Data extracts START

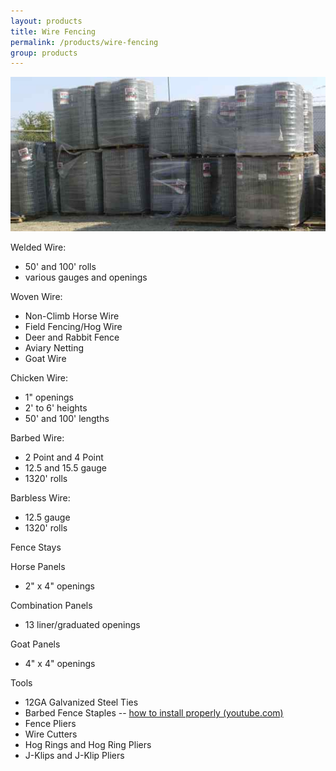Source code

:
```yaml
---
layout: products
title: Wire Fencing
permalink: /products/wire-fencing
group: products
---
```


<p><a href='/images/wirefencing.jpg' rel='lightbox'>
    <img src='/images/wirefencing.jpg' alt='Wire Fencing'
            class='h200' /></a>
</p>

<p>Welded Wire:</p>
<ul class='products'>
    <li>50' and 100' rolls</li>
    <li>various gauges and openings</li>
</ul>

<p>Woven Wire:</p>
<ul class='products'>
    <li>Non-Climb Horse Wire</li>
    <li>Field Fencing/Hog Wire</li>
    <li>Deer and Rabbit Fence</li>
    <li>Aviary Netting</li>
    <li>Goat Wire</li>
</ul>

<p>Chicken Wire:</p>
<ul class='products'>
    <li>1" openings</li>
    <li>2' to 6' heights</li>
    <li>50' and 100' lengths</li>
</ul>

<p>Barbed Wire:</p>
<ul class='products'>
    <li>2 Point and 4 Point</li>
    <li>12.5 and 15.5 gauge</li>
    <li>1320' rolls</li>
</ul>

<p>Barbless Wire:</p>
<ul class='products'>
    <li>12.5 gauge</li>
    <li>1320' rolls</li>
</ul>

<p>Fence Stays</p>

<p>Horse Panels</p>
<ul class='products'>
    <li>2" x 4" openings</li>
</ul>

<p>Combination Panels</p>
<ul class='products'>
    <li>13 liner/graduated openings</li>
</ul>

<p>Goat Panels</p>
<ul class='products'>
    <li>4" x 4" openings</li>
</ul>

<p>Tools</p>
<ul class='products'>
    <li>12GA Galvanized Steel Ties</li>
    <li>Barbed Fence Staples -- <a href="https://youtube.com/watch?v=bm6LGlAyg1k" target="_blank">how to install properly (youtube.com)</a></li>
    <li>Fence Pliers</li>
    <li>Wire Cutters</li>
    <li>Hog Rings and Hog Ring Pliers</li>
    <li>J-Klips and J-Klip Pliers</li>
</ul>
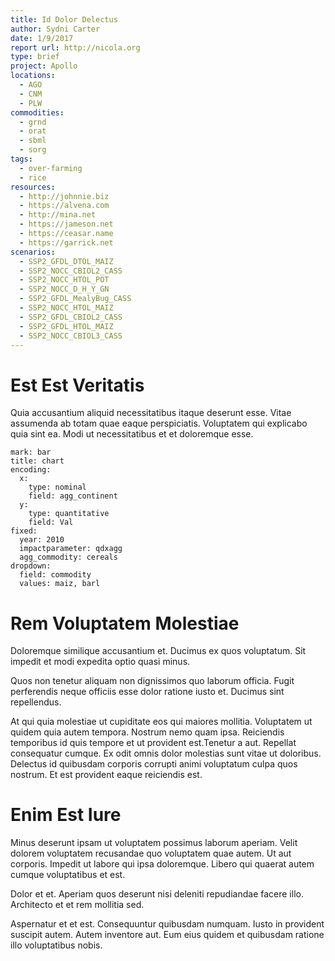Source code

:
 ```yaml
---
title: Id Dolor Delectus
author: Sydni Carter
date: 1/9/2017
report url: http://nicola.org
type: brief
project: Apollo
locations:
  - AGO
  - CNM
  - PLW
commodities:
  - grnd
  - orat
  - sbml
  - sorg
tags:
  - over-farming
  - rice
resources:
  - http://johnnie.biz
  - https://alvena.com
  - http://mina.net
  - https://jameson.net
  - https://ceasar.name
  - https://garrick.net
scenarios:
  - SSP2_GFDL_DTOL_MAIZ
  - SSP2_NOCC_CBIOL2_CASS
  - SSP2_NOCC_HTOL_POT
  - SSP2_NOCC_D_H_Y_GN
  - SSP2_GFDL_MealyBug_CASS
  - SSP2_NOCC_HTOL_MAIZ
  - SSP2_GFDL_CBIOL2_CASS
  - SSP2_GFDL_HTOL_MAIZ
  - SSP2_NOCC_CBIOL3_CASS
---
```

# Est Est Veritatis
Quia accusantium aliquid necessitatibus itaque deserunt esse. Vitae assumenda ab totam quae eaque perspiciatis. Voluptatem qui explicabo quia sint ea. Modi ut necessitatibus et et doloremque esse.

```vis
mark: bar
title: chart
encoding:
  x:
    type: nominal
    field: agg_continent
  y:
    type: quantitative
    field: Val
fixed:
  year: 2010
  impactparameter: qdxagg
  agg_commodity: cereals
dropdown:
  field: commodity
  values: maiz, barl
```

# Rem Voluptatem Molestiae
Doloremque similique accusantium et. Ducimus ex quos voluptatum. Sit impedit et modi expedita optio quasi minus.
 Quos non tenetur aliquam non dignissimos quo laborum officia. Fugit perferendis neque officiis esse dolor ratione iusto et. Ducimus sint repellendus.
 At qui quia molestiae ut cupiditate eos qui maiores mollitia. Voluptatem ut quidem quia autem tempora. Nostrum nemo quam ipsa. Reiciendis temporibus id quis tempore et ut provident est.Tenetur a aut. Repellat consequatur cumque. Ex odit omnis dolor molestias sunt vitae ut doloribus. Delectus id quibusdam corporis corrupti animi voluptatum culpa quos nostrum. Et est provident eaque reiciendis est.

# Enim Est Iure
Minus deserunt ipsam ut voluptatem possimus laborum aperiam. Velit dolorem voluptatem recusandae quo voluptatem quae autem. Ut aut corporis. Impedit ut labore qui ipsa doloremque. Libero qui quaerat autem cumque voluptatibus et est.
 Dolor et et. Aperiam quos deserunt nisi deleniti repudiandae facere illo. Architecto et et rem mollitia sed.
 Aspernatur et et est. Consequuntur quibusdam numquam. Iusto in provident suscipit autem. Autem inventore aut. Eum eius quidem et quibusdam ratione illo voluptatibus nobis.
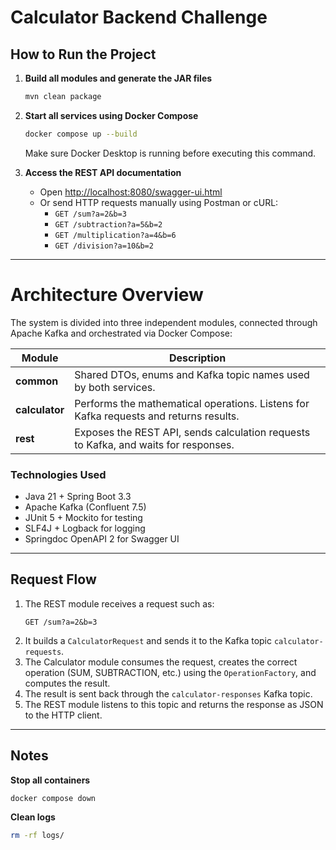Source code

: # Calculator Backend Challenge

## How to Run the Project

1. **Build all modules and generate the JAR files**

   ```bash
   mvn clean package
   ```

2. **Start all services using Docker Compose**

   ```bash
   docker compose up --build
   ```

   Make sure Docker Desktop is running before executing this command.

3. **Access the REST API documentation**

    - Open [http://localhost:8080/swagger-ui.html](http://localhost:8080/swagger-ui.html)
    - Or send HTTP requests manually using Postman or cURL:
        - `GET /sum?a=2&b=3`
        - `GET /subtraction?a=5&b=2`
        - `GET /multiplication?a=4&b=6`
        - `GET /division?a=10&b=2`

---

# Architecture Overview

The system is divided into three independent modules, connected through Apache Kafka and orchestrated via Docker Compose:

| Module | Description |
|--------|--------------|
| **common** | Shared DTOs, enums and Kafka topic names used by both services. |
| **calculator** | Performs the mathematical operations. Listens for Kafka requests and returns results. |
| **rest** | Exposes the REST API, sends calculation requests to Kafka, and waits for responses. |

### Technologies Used

- Java 21 + Spring Boot 3.3
- Apache Kafka (Confluent 7.5)
- JUnit 5 + Mockito for testing
- SLF4J + Logback for logging
- Springdoc OpenAPI 2 for Swagger UI

---

## Request Flow

1. The REST module receives a request such as:
   ```
   GET /sum?a=2&b=3
   ```
2. It builds a `CalculatorRequest` and sends it to the Kafka topic `calculator-requests`.
3. The Calculator module consumes the request, creates the correct operation (SUM, SUBTRACTION, etc.) using the `OperationFactory`, and computes the result.
4. The result is sent back through the `calculator-responses` Kafka topic.
5. The REST module listens to this topic and returns the response as JSON to the HTTP client.

---

## Notes

**Stop all containers**
```bash
docker compose down
```

**Clean logs**
```bash
rm -rf logs/
```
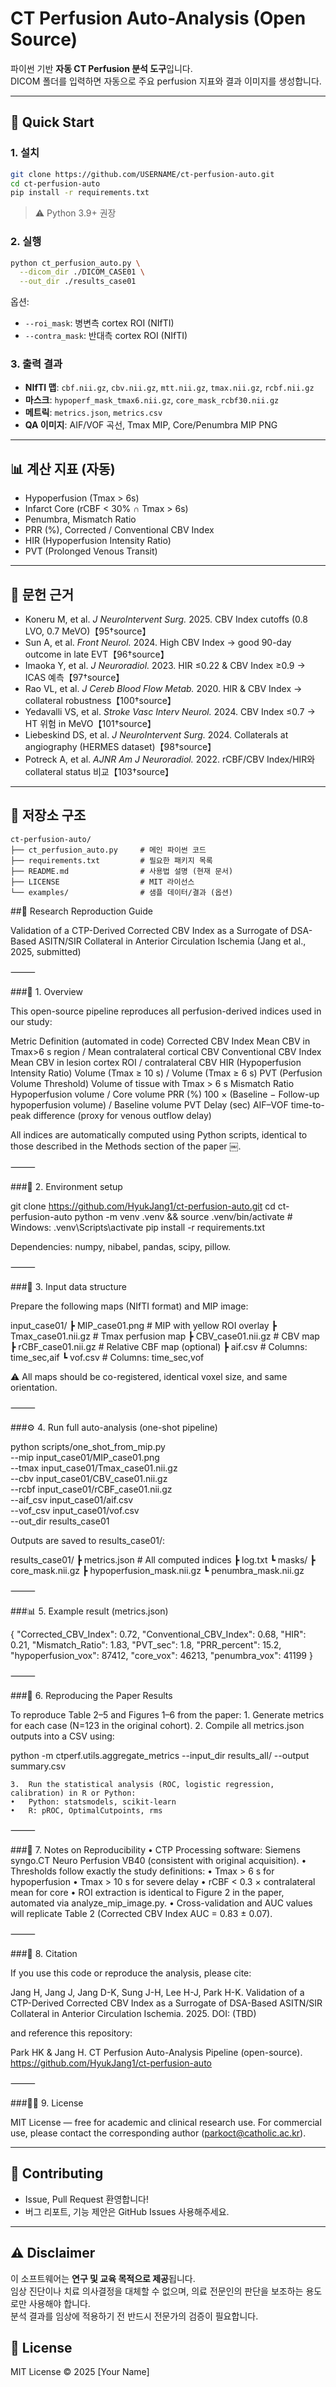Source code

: # CT Perfusion Auto-Analysis (Open Source)

파이썬 기반 **자동 CT Perfusion 분석 도구**입니다.  
DICOM 폴더를 입력하면 자동으로 주요 perfusion 지표와 결과 이미지를 생성합니다.

---

## 🚀 Quick Start

### 1. 설치
```bash
git clone https://github.com/USERNAME/ct-perfusion-auto.git
cd ct-perfusion-auto
pip install -r requirements.txt
```

> ⚠️ Python 3.9+ 권장

### 2. 실행
```bash
python ct_perfusion_auto.py \
  --dicom_dir ./DICOM_CASE01 \
  --out_dir ./results_case01
```

옵션:
- `--roi_mask`: 병변측 cortex ROI (NIfTI)
- `--contra_mask`: 반대측 cortex ROI (NIfTI)

### 3. 출력 결과
- **NIfTI 맵**: `cbf.nii.gz`, `cbv.nii.gz`, `mtt.nii.gz`, `tmax.nii.gz`, `rcbf.nii.gz`
- **마스크**: `hypoperf_mask_tmax6.nii.gz`, `core_mask_rcbf30.nii.gz`
- **메트릭**: `metrics.json`, `metrics.csv`
- **QA 이미지**: AIF/VOF 곡선, Tmax MIP, Core/Penumbra MIP PNG

---

## 📊 계산 지표 (자동)
- Hypoperfusion (Tmax > 6s)
- Infarct Core (rCBF < 30% ∩ Tmax > 6s)
- Penumbra, Mismatch Ratio
- PRR (%), Corrected / Conventional CBV Index
- HIR (Hypoperfusion Intensity Ratio)
- PVT (Prolonged Venous Transit)

---

## 📖 문헌 근거
- Koneru M, et al. *J NeuroIntervent Surg.* 2025. CBV Index cutoffs (0.8 LVO, 0.7 MeVO)【95†source】
- Sun A, et al. *Front Neurol.* 2024. High CBV Index → good 90-day outcome in late EVT【96†source】
- Imaoka Y, et al. *J Neuroradiol.* 2023. HIR ≤0.22 & CBV Index ≥0.9 → ICAS 예측【97†source】
- Rao VL, et al. *J Cereb Blood Flow Metab.* 2020. HIR & CBV Index → collateral robustness【100†source】
- Yedavalli VS, et al. *Stroke Vasc Interv Neurol.* 2024. CBV Index ≤0.7 → HT 위험 in MeVO【101†source】
- Liebeskind DS, et al. *J NeuroIntervent Surg.* 2024. Collaterals at angiography (HERMES dataset)【98†source】
- Potreck A, et al. *AJNR Am J Neuroradiol.* 2022. rCBF/CBV Index/HIR와 collateral status 비교【103†source】

---

## 📂 저장소 구조
```
ct-perfusion-auto/
├── ct_perfusion_auto.py     # 메인 파이썬 코드
├── requirements.txt         # 필요한 패키지 목록
├── README.md                # 사용법 설명 (현재 문서)
├── LICENSE                  # MIT 라이선스
└── examples/                # 샘플 데이터/결과 (옵션)
```


##🧬 Research Reproduction Guide

Validation of a CTP-Derived Corrected CBV Index as a Surrogate of DSA-Based ASITN/SIR Collateral in Anterior Circulation Ischemia
(Jang et al., 2025, submitted)

⸻

###🩻 1. Overview

This open-source pipeline reproduces all perfusion-derived indices used in our study:

Metric	Definition (automated in code)
Corrected CBV Index	Mean CBV in Tmax>6 s region / Mean contralateral cortical CBV
Conventional CBV Index	Mean CBV in lesion cortex ROI / contralateral CBV
HIR (Hypoperfusion Intensity Ratio)	Volume (Tmax ≥ 10 s) / Volume (Tmax ≥ 6 s)
PVT (Perfusion Volume Threshold)	Volume of tissue with Tmax > 6 s
Mismatch Ratio	Hypoperfusion volume / Core volume
PRR (%)	100 × (Baseline − Follow-up hypoperfusion volume) / Baseline volume
PVT Delay (sec)	AIF–VOF time-to-peak difference (proxy for venous outflow delay)

All indices are automatically computed using Python scripts, identical to those described in the Methods section of the paper ￼.

⸻

###🧠 2. Environment setup

git clone https://github.com/HyukJang1/ct-perfusion-auto.git
cd ct-perfusion-auto
python -m venv .venv && source .venv/bin/activate  # Windows: .venv\Scripts\activate
pip install -r requirements.txt

Dependencies: numpy, nibabel, pandas, scipy, pillow.

⸻

###📂 3. Input data structure

Prepare the following maps (NIfTI format) and MIP image:

input_case01/
 ┣ MIP_case01.png             # MIP with yellow ROI overlay
 ┣ Tmax_case01.nii.gz         # Tmax perfusion map
 ┣ CBV_case01.nii.gz          # CBV map
 ┣ rCBF_case01.nii.gz         # Relative CBF map (optional)
 ┣ aif.csv                    # Columns: time_sec,aif
 ┗ vof.csv                    # Columns: time_sec,vof

⚠️ All maps should be co-registered, identical voxel size, and same orientation.

⸻

###⚙️ 4. Run full auto-analysis (one-shot pipeline)

python scripts/one_shot_from_mip.py \
  --mip input_case01/MIP_case01.png \
  --tmax input_case01/Tmax_case01.nii.gz \
  --cbv input_case01/CBV_case01.nii.gz \
  --rcbf input_case01/rCBF_case01.nii.gz \
  --aif_csv input_case01/aif.csv \
  --vof_csv input_case01/vof.csv \
  --out_dir results_case01

Outputs are saved to results_case01/:

results_case01/
 ┣ metrics.json        # All computed indices
 ┣ log.txt
 ┗ masks/
     ┣ core_mask.nii.gz
     ┣ hypoperfusion_mask.nii.gz
     ┗ penumbra_mask.nii.gz


⸻

###📊 5. Example result (metrics.json)

{
  "Corrected_CBV_Index": 0.72,
  "Conventional_CBV_Index": 0.68,
  "HIR": 0.21,
  "Mismatch_Ratio": 1.83,
  "PVT_sec": 1.8,
  "PRR_percent": 15.2,
  "hypoperfusion_vox": 87412,
  "core_vox": 46213,
  "penumbra_vox": 41199
}


⸻

###🧩 6. Reproducing the Paper Results

To reproduce Table 2–5 and Figures 1–6 from the paper:
	1.	Generate metrics for each case (N=123 in the original cohort).
	2.	Compile all metrics.json outputs into a CSV using:

python -m ctperf.utils.aggregate_metrics --input_dir results_all/ --output summary.csv


	3.	Run the statistical analysis (ROC, logistic regression, calibration) in R or Python:
	•	Python: statsmodels, scikit-learn
	•	R: pROC, OptimalCutpoints, rms

⸻

###🔄 7. Notes on Reproducibility
	•	CTP Processing software: Siemens syngo.CT Neuro Perfusion VB40 (consistent with original acquisition).
	•	Thresholds follow exactly the study definitions:
	•	Tmax > 6 s for hypoperfusion
	•	Tmax > 10 s for severe delay
	•	rCBF < 0.3 × contralateral mean for core
	•	ROI extraction is identical to Figure 2 in the paper, automated via analyze_mip_image.py.
	•	Cross-validation and AUC values will replicate Table 2 (Corrected CBV Index AUC = 0.83 ± 0.07).

⸻

###🧾 8. Citation

If you use this code or reproduce the analysis, please cite:

Jang H, Jang J, Jang D-K, Sung J-H, Lee H-J, Park H-K.
Validation of a CTP-Derived Corrected CBV Index as a Surrogate of DSA-Based ASITN/SIR Collateral in Anterior Circulation Ischemia.
2025.
DOI: (TBD)

and reference this repository:

Park HK & Jang H. CT Perfusion Auto-Analysis Pipeline (open-source).
https://github.com/HyukJang1/ct-perfusion-auto

⸻

###🧑‍💻 9. License

MIT License — free for academic and clinical research use.
For commercial use, please contact the corresponding author (parkoct@catholic.ac.kr).

-------

## 🤝 Contributing
- Issue, Pull Request 환영합니다!
- 버그 리포트, 기능 제안은 GitHub Issues 사용해주세요.

---

## ⚠️ Disclaimer
이 소프트웨어는 **연구 및 교육 목적으로 제공**됩니다.  
임상 진단이나 치료 의사결정을 대체할 수 없으며, 의료 전문인의 판단을 보조하는 용도로만 사용해야 합니다.  
분석 결과를 임상에 적용하기 전 반드시 전문가의 검증이 필요합니다.

## 📜 License
MIT License © 2025 [Your Name]
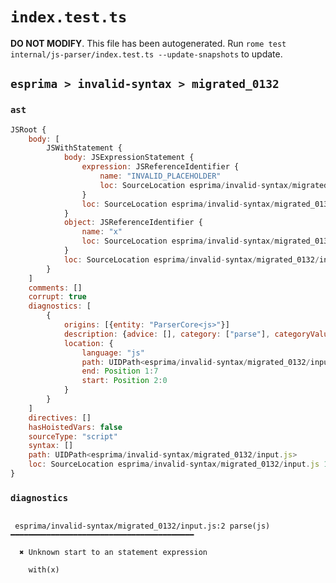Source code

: # `index.test.ts`

**DO NOT MODIFY**. This file has been autogenerated. Run `rome test internal/js-parser/index.test.ts --update-snapshots` to update.

## `esprima > invalid-syntax > migrated_0132`

### `ast`

```javascript
JSRoot {
	body: [
		JSWithStatement {
			body: JSExpressionStatement {
				expression: JSReferenceIdentifier {
					name: "INVALID_PLACEHOLDER"
					loc: SourceLocation esprima/invalid-syntax/migrated_0132/input.js 2:0-2:0
				}
				loc: SourceLocation esprima/invalid-syntax/migrated_0132/input.js 2:0-2:0
			}
			object: JSReferenceIdentifier {
				name: "x"
				loc: SourceLocation esprima/invalid-syntax/migrated_0132/input.js 1:5-1:6 (x)
			}
			loc: SourceLocation esprima/invalid-syntax/migrated_0132/input.js 1:0-2:0
		}
	]
	comments: []
	corrupt: true
	diagnostics: [
		{
			origins: [{entity: "ParserCore<js>"}]
			description: {advice: [], category: ["parse"], categoryValue: "js", message: [RAW_MARKUP {value: "Unknown start to an "}, "statement expression"]}
			location: {
				language: "js"
				path: UIDPath<esprima/invalid-syntax/migrated_0132/input.js>
				end: Position 1:7
				start: Position 2:0
			}
		}
	]
	directives: []
	hasHoistedVars: false
	sourceType: "script"
	syntax: []
	path: UIDPath<esprima/invalid-syntax/migrated_0132/input.js>
	loc: SourceLocation esprima/invalid-syntax/migrated_0132/input.js 1:0-2:0
}
```

### `diagnostics`

```

 esprima/invalid-syntax/migrated_0132/input.js:2 parse(js) ━━━━━━━━━━━━━━━━━━━━━━━━━━━━━━━━━━━━━━━━━

  ✖ Unknown start to an statement expression

    with(x)


```
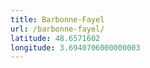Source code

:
 ```yaml
---
title: Barbonne-Fayel
url: /barbonne-fayel/
latitude: 48.6571602
longitude: 3.6940706000000003
---
```

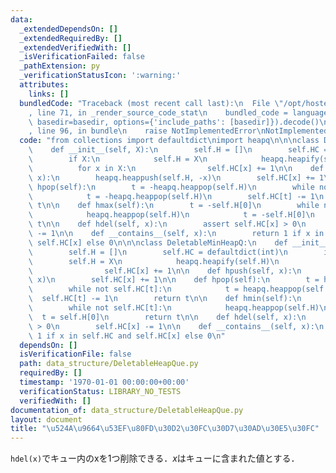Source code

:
 ```yaml
---
data:
  _extendedDependsOn: []
  _extendedRequiredBy: []
  _extendedVerifiedWith: []
  _isVerificationFailed: false
  _pathExtension: py
  _verificationStatusIcon: ':warning:'
  attributes:
    links: []
  bundledCode: "Traceback (most recent call last):\n  File \"/opt/hostedtoolcache/PyPy/3.10.12/x64/lib/pypy3.10/site-packages/onlinejudge_verify/documentation/build.py\"\
    , line 71, in _render_source_code_stat\n    bundled_code = language.bundle(stat.path,\
    \ basedir=basedir, options={'include_paths': [basedir]}).decode()\n  File \"/opt/hostedtoolcache/PyPy/3.10.12/x64/lib/pypy3.10/site-packages/onlinejudge_verify/languages/python.py\"\
    , line 96, in bundle\n    raise NotImplementedError\nNotImplementedError\n"
  code: "from collections import defaultdict\nimport heapq\n\n\nclass DeletableMaxHeapQ:\n\
    \    def __init__(self, X):\n        self.H = []\n        self.HC = defaultdict(int)\n\
    \        if X:\n            self.H = X\n            heapq.heapify(self.H)\n  \
    \          for x in X:\n                self.HC[x] += 1\n\n    def hpush(self,\
    \ x):\n        heapq.heappush(self.H, -x)\n        self.HC[x] += 1\n\n    def\
    \ hpop(self):\n        t = -heapq.heappop(self.H)\n        while not self.HC[t]:\n\
    \            t = -heapq.heappop(self.H)\n        self.HC[t] -= 1\n        return\
    \ t\n\n    def hmax(self):\n        t = -self.H[0]\n        while not self.HC[t]:\n\
    \            heapq.heappop(self.H)\n            t = -self.H[0]\n        return\
    \ t\n\n    def hdel(self, x):\n        assert self.HC[x] > 0\n        self.HC[x]\
    \ -= 1\n\n    def __contains__(self, x):\n        return 1 if x in self.HC and\
    \ self.HC[x] else 0\n\n\nclass DeletableMinHeapQ:\n    def __init__(self, X):\n\
    \        self.H = []\n        self.HC = defaultdict(int)\n        if X:\n    \
    \        self.H = X\n            heapq.heapify(self.H)\n            for x in X:\n\
    \                self.HC[x] += 1\n\n    def hpush(self, x):\n        heapq.heappush(self.H,\
    \ x)\n        self.HC[x] += 1\n\n    def hpop(self):\n        t = heapq.heappop(self.H)\n\
    \        while not self.HC[t]:\n            t = heapq.heappop(self.H)\n      \
    \  self.HC[t] -= 1\n        return t\n\n    def hmin(self):\n        t = self.H[0]\n\
    \        while not self.HC[t]:\n            heapq.heappop(self.H)\n          \
    \  t = self.H[0]\n        return t\n\n    def hdel(self, x):\n        assert self.HC[x]\
    \ > 0\n        self.HC[x] -= 1\n\n    def __contains__(self, x):\n        return\
    \ 1 if x in self.HC and self.HC[x] else 0\n"
  dependsOn: []
  isVerificationFile: false
  path: data_structure/DeletableHeapQue.py
  requiredBy: []
  timestamp: '1970-01-01 00:00:00+00:00'
  verificationStatus: LIBRARY_NO_TESTS
  verifiedWith: []
documentation_of: data_structure/DeletableHeapQue.py
layout: document
title: "\u524A\u9664\u53EF\u80FD\u30D2\u30FC\u30D7\u30AD\u30E5\u30FC"
---
```


`hdel(x)`でキュー内のxを1つ削除できる．$x$はキューに含まれた値とする．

Data extracts END

• **Problem requirements**
Starting at the line above that holds "contralateral cortical CBV" and ending at the line that holds "(Tmax ≥ 6 s)", transcribe each line exactly and include no other lines.

• **Answer for the task**
Corrected CBV Index	Mean CBV in Tmax>6 s region / Mean contralateral cortical CBV
Conventional CBV Index	Mean CBV in lesion cortex ROI / contralateral CBV
HIR (Hypoperfusion Intensity Ratio)	Volume (Tmax ≥ 10 s) / Volume (Tmax ≥ 6 s)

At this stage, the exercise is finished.